# [Your task]
Transcribe the entries below exactly; leave every image out.

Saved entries
▬▬▬
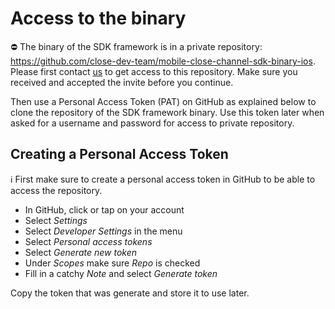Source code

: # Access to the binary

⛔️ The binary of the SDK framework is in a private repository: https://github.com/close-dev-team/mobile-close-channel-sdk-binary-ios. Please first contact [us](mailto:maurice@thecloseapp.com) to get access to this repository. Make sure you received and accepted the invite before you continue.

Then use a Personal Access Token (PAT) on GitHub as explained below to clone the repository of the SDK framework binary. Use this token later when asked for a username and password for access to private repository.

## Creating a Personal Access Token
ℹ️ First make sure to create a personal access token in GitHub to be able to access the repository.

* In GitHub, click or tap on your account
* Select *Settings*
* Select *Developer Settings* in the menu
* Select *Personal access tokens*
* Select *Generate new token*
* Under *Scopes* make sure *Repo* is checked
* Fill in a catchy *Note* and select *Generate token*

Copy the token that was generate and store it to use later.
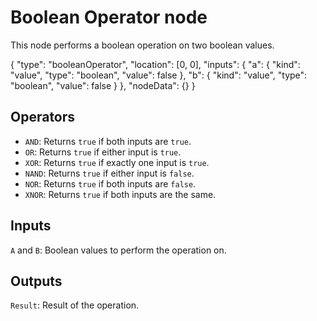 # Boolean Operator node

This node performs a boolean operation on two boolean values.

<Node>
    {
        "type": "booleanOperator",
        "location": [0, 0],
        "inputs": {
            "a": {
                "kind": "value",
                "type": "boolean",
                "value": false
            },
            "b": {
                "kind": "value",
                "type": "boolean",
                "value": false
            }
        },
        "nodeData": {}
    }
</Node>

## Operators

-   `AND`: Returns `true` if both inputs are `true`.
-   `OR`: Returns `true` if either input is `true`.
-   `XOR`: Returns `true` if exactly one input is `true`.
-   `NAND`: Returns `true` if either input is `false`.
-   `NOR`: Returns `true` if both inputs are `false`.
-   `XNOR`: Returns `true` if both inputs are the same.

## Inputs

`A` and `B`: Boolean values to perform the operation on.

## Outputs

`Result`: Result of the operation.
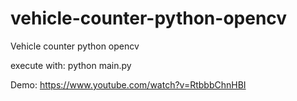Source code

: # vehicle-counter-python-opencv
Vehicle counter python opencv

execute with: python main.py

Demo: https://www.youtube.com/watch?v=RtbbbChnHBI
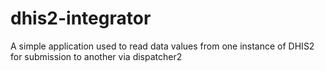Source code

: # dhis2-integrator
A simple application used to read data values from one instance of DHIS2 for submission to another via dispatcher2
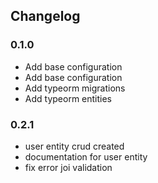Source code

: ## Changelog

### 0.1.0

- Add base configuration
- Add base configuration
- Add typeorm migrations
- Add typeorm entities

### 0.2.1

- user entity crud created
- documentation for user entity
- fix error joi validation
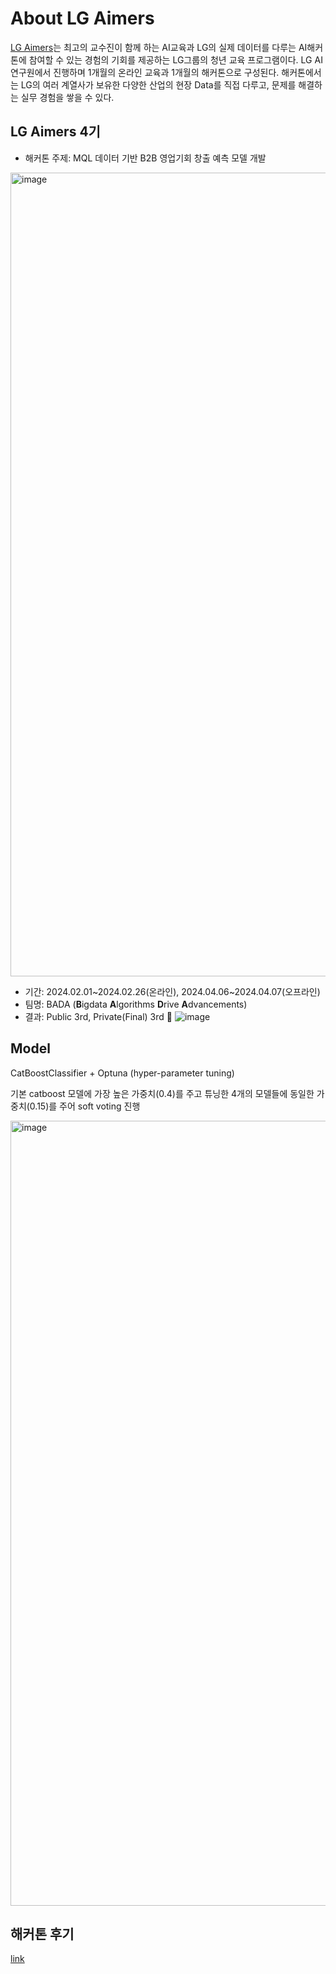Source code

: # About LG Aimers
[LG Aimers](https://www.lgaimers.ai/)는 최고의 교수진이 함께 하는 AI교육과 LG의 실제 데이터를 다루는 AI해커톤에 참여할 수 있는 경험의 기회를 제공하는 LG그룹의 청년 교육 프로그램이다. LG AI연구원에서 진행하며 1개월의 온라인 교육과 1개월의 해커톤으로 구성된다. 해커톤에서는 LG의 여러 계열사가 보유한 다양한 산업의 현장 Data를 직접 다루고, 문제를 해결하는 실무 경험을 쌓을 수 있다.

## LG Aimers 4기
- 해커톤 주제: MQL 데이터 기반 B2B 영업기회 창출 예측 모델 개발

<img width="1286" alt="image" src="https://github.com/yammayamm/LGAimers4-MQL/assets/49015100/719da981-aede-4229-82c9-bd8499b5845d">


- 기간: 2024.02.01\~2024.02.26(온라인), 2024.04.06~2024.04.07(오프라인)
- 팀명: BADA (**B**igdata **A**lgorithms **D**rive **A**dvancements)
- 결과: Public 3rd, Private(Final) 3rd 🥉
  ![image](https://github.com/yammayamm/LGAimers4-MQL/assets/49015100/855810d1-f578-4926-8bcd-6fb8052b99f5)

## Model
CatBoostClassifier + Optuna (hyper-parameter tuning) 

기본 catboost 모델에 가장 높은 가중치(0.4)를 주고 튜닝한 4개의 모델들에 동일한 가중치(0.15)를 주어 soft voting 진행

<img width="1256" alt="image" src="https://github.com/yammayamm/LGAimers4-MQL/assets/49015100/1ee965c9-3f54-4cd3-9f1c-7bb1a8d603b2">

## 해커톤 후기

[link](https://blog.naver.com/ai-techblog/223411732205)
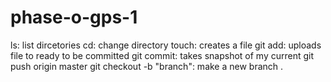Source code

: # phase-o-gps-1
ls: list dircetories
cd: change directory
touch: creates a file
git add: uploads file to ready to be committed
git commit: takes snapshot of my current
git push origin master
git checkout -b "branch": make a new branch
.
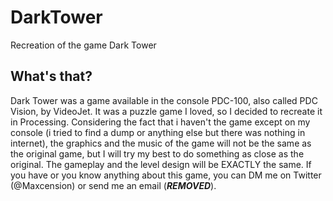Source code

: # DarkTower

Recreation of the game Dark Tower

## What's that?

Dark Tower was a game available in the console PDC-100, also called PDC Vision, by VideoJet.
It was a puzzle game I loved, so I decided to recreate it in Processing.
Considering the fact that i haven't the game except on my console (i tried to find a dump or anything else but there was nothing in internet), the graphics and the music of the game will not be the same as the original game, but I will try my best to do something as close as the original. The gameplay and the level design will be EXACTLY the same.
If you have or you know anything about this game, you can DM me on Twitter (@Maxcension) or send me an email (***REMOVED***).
▬▬▬
# [Finished exercise]
Source code

: # Access to the binary

⛔️ The binary of the SDK framework is in a private repository: https://github.com/close-dev-team/mobile-close-channel-sdk-binary-ios. Please first contact [us](mailto:maurice@thecloseapp.com) to get access to this repository. Make sure you received and accepted the invite before you continue.

Then use a Personal Access Token (PAT) on GitHub as explained below to clone the repository of the SDK framework binary. Use this token later when asked for a username and password for access to private repository.

## Creating a Personal Access Token
ℹ️ First make sure to create a personal access token in GitHub to be able to access the repository.

* In GitHub, click or tap on your account
* Select *Settings*
* Select *Developer Settings* in the menu
* Select *Personal access tokens*
* Select *Generate new token*
* Under *Scopes* make sure *Repo* is checked
* Fill in a catchy *Note* and select *Generate token*

Copy the token that was generate and store it to use later.
 # Boolean Operator node

This node performs a boolean operation on two boolean values.

<Node>
    {
        "type": "booleanOperator",
        "location": [0, 0],
        "inputs": {
            "a": {
                "kind": "value",
                "type": "boolean",
                "value": false
            },
            "b": {
                "kind": "value",
                "type": "boolean",
                "value": false
            }
        },
        "nodeData": {}
    }
</Node>

## Operators

-   `AND`: Returns `true` if both inputs are `true`.
-   `OR`: Returns `true` if either input is `true`.
-   `XOR`: Returns `true` if exactly one input is `true`.
-   `NAND`: Returns `true` if either input is `false`.
-   `NOR`: Returns `true` if both inputs are `false`.
-   `XNOR`: Returns `true` if both inputs are the same.

## Inputs

`A` and `B`: Boolean values to perform the operation on.

## Outputs

`Result`: Result of the operation.
Source code

: # vehicle-counter-python-opencv
Vehicle counter python opencv

execute with: python main.py

Demo: https://www.youtube.com/watch?v=RtbbbChnHBI
Source code

: # dhis2-integrator
A simple application used to read data values from one instance of DHIS2 for submission to another via dispatcher2
Source code

: ## Changelog

### 0.1.0

- Add base configuration
- Add base configuration
- Add typeorm migrations
- Add typeorm entities

### 0.2.1

- user entity crud created
- documentation for user entity
- fix error joi validation
Source code

: # About LG Aimers
[LG Aimers](https://www.lgaimers.ai/)는 최고의 교수진이 함께 하는 AI교육과 LG의 실제 데이터를 다루는 AI해커톤에 참여할 수 있는 경험의 기회를 제공하는 LG그룹의 청년 교육 프로그램이다. LG AI연구원에서 진행하며 1개월의 온라인 교육과 1개월의 해커톤으로 구성된다. 해커톤에서는 LG의 여러 계열사가 보유한 다양한 산업의 현장 Data를 직접 다루고, 문제를 해결하는 실무 경험을 쌓을 수 있다.

## LG Aimers 4기
- 해커톤 주제: MQL 데이터 기반 B2B 영업기회 창출 예측 모델 개발

<img width="1286" alt="image" src="https://github.com/yammayamm/LGAimers4-MQL/assets/49015100/719da981-aede-4229-82c9-bd8499b5845d">


- 기간: 2024.02.01\~2024.02.26(온라인), 2024.04.06~2024.04.07(오프라인)
- 팀명: BADA (**B**igdata **A**lgorithms **D**rive **A**dvancements)
- 결과: Public 3rd, Private(Final) 3rd 🥉
  ![image](https://github.com/yammayamm/LGAimers4-MQL/assets/49015100/855810d1-f578-4926-8bcd-6fb8052b99f5)

## Model
CatBoostClassifier + Optuna (hyper-parameter tuning) 

기본 catboost 모델에 가장 높은 가중치(0.4)를 주고 튜닝한 4개의 모델들에 동일한 가중치(0.15)를 주어 soft voting 진행

<img width="1256" alt="image" src="https://github.com/yammayamm/LGAimers4-MQL/assets/49015100/1ee965c9-3f54-4cd3-9f1c-7bb1a8d603b2">

## 해커톤 후기

[link](https://blog.naver.com/ai-techblog/223411732205)
Source code

: # phase-o-gps-1
ls: list dircetories
cd: change directory
touch: creates a file
git add: uploads file to ready to be committed
git commit: takes snapshot of my current
git push origin master
git checkout -b "branch": make a new branch
.
Source code

: # DarkTower

Recreation of the game Dark Tower

## What's that?

Dark Tower was a game available in the console PDC-100, also called PDC Vision, by VideoJet.
It was a puzzle game I loved, so I decided to recreate it in Processing.
Considering the fact that i haven't the game except on my console (i tried to find a dump or anything else but there was nothing in internet), the graphics and the music of the game will not be the same as the original game, but I will try my best to do something as close as the original. The gameplay and the level design will be EXACTLY the same.
If you have or you know anything about this game, you can DM me on Twitter (@Maxcension) or send me an email (***REMOVED***).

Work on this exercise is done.